Our fear of death is also reflected in much of our everyday behavior. For example, many of us strive to accumulate far more financial wealth or material possessions than we truly need in order to feel secure—believing that these things will somehow make our small, temporary selves big and permanent.
Yet no matter how large our bank account is or how much stuff we call mine, we still feel insecure. That’s because our insecurity doesn’t come from not having enough, but from not feeling enough. Having identified ourselves as tiny egos—separate from the rest of existence and dependent on a decaying bag of skin—we naturally assume that death is our end. Is it any wonder, then, that we dread it?
But what if we saw ourselves differently? What if we saw ourselves as an inseparable part of all life? And what if we saw death not as a departure from life, but as a return home that helps perpetuate life?
I’m reminded of an insightful story written by Thích Nhất Hạnh:
“I asked the leaf whether it was afraid to fall, since it was autumn and the other leaves were falling. The leaf told me, “No.

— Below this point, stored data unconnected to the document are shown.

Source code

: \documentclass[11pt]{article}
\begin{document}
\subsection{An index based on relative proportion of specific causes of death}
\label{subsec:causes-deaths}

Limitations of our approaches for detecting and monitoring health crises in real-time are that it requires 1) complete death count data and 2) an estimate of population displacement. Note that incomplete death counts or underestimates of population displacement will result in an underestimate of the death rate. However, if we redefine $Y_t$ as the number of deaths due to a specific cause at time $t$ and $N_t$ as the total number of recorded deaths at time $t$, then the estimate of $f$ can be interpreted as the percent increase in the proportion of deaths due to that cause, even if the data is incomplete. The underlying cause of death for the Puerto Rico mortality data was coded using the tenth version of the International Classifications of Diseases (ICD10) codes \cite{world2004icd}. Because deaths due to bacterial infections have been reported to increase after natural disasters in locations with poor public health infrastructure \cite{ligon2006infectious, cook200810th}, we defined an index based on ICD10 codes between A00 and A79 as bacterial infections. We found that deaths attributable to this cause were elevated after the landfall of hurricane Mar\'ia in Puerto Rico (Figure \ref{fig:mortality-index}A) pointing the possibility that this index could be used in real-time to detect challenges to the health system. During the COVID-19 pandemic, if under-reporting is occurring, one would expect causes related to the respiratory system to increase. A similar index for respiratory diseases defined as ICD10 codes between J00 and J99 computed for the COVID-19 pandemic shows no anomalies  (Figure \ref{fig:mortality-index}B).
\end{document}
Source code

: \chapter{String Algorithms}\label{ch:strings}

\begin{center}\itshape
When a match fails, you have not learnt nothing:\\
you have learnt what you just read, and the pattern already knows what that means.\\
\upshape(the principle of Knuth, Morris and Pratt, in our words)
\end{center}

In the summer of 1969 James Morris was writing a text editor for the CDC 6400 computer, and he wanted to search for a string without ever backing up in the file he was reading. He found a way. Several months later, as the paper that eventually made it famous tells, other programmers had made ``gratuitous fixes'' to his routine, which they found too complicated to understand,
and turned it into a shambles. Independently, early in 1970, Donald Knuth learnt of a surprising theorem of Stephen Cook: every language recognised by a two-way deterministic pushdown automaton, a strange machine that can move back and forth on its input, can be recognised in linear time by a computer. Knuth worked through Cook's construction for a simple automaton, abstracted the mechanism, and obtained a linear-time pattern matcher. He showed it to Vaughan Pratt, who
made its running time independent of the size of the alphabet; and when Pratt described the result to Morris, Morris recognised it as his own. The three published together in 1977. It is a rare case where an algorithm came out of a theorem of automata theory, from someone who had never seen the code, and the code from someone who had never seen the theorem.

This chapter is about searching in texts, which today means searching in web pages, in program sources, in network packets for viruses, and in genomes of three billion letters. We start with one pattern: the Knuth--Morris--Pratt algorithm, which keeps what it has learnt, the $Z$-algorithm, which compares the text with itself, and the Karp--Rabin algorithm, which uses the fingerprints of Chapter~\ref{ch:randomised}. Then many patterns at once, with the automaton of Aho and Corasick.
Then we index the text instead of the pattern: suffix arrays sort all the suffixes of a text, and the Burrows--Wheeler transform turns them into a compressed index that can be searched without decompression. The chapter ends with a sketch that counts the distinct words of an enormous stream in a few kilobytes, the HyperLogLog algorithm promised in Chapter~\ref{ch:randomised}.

During the whole spring and summer I was very alive. I worked hard and helped nourish the tree, and much of me is in the tree. Please do not think that I am just this form, because this leaf form is only a tiny part of me. I am the whole tree. I know that I am already inside the tree, and when I go back to the soil, I will continue to nourish the tree. That is why I do not worry. As I drop from the branch and float down to the ground, I will wave to the tree and tell her, ‘I will see you again very soon.’”

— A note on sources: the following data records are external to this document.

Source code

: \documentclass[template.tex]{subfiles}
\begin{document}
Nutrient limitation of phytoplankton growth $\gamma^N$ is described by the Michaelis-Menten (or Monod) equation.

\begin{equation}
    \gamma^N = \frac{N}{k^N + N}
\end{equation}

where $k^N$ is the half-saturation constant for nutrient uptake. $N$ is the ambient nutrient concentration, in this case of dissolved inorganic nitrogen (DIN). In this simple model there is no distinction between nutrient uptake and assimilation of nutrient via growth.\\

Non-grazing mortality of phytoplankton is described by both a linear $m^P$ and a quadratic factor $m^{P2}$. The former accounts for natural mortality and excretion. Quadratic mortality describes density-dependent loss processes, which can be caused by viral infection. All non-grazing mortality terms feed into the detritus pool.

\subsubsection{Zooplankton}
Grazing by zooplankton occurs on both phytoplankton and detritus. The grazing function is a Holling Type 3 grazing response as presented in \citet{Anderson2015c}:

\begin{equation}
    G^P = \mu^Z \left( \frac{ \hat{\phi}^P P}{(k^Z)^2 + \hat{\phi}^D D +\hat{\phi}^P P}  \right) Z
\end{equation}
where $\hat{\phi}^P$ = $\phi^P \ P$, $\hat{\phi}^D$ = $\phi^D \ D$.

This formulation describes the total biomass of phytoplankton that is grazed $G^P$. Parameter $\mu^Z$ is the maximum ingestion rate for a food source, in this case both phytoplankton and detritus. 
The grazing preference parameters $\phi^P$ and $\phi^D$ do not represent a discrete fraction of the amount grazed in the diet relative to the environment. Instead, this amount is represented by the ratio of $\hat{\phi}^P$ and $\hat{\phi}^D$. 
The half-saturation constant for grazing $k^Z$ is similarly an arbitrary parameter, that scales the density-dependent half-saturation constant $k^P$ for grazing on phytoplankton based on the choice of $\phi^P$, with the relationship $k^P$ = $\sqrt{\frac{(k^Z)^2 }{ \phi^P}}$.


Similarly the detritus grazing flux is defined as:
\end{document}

Suddenly I had a kind of insight very much like the insight contained in the Heart Sutra. You have to see life. You shouldn’t say, life of the leaf, but life in the leaf, and life in the tree. My life is just Life, and you can see it in me and in the tree. I saw the leaf leave the branch and float down to the soil, dancing joyfully, because as it floated it saw itself already there in the tree. It was so happy. I bowed my head, and I knew that we have a lot to learn from the leaf because it was not afraid; it knew that nothing can be born and nothing can die.”

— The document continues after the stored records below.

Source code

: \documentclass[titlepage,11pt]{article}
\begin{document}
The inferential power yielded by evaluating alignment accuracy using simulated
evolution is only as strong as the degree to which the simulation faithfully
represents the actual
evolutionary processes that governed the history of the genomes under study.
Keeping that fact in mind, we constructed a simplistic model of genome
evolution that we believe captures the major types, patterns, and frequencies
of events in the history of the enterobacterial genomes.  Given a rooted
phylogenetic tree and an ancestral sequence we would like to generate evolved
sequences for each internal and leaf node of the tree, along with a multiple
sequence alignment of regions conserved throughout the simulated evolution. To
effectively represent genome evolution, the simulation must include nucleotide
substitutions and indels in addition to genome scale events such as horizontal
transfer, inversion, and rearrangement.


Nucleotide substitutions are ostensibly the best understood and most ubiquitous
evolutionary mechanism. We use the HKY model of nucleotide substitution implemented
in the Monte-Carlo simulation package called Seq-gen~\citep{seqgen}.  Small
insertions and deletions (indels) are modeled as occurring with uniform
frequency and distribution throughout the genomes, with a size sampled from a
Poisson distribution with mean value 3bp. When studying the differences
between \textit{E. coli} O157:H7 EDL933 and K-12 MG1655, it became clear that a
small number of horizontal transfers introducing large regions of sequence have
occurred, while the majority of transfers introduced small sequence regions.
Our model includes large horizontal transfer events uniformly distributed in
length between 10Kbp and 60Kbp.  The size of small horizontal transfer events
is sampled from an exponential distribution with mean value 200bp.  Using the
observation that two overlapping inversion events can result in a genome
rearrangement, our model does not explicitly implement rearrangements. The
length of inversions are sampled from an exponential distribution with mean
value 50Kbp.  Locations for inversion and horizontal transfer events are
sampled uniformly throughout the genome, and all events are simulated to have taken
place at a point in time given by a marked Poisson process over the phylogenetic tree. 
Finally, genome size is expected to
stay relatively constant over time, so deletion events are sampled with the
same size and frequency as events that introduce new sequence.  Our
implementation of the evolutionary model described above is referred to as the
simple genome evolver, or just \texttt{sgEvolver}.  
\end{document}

As this story illustrates, death is neither the end of life nor opposed to it. On the contrary, it is an inherent process of life—one that, in fact, makes life possible.
Just as death is inseparable from life, so your self is inseparable from mine and the rest of existence. We are not discrete, isolated egos trapped inside bags of skin, as our culture leads us to believe. Rather, we are unique expressions of universal consciousness, woven together in an interdependent and interexistent web of life.
This might sound abstract or philosophical, but everyone has experienced this sense of expanded, connected self at certain moments—moments of deep gratitude, love, or communal belonging. So I won’t try to prove that we are inseparable. I will only suggest that, by bringing this truth into our awareness, we can remind ourselves that death is not to be feared. For in reality—that is, from the perspective of the connected self—nothing is ever truly born, and nothing ever truly dies.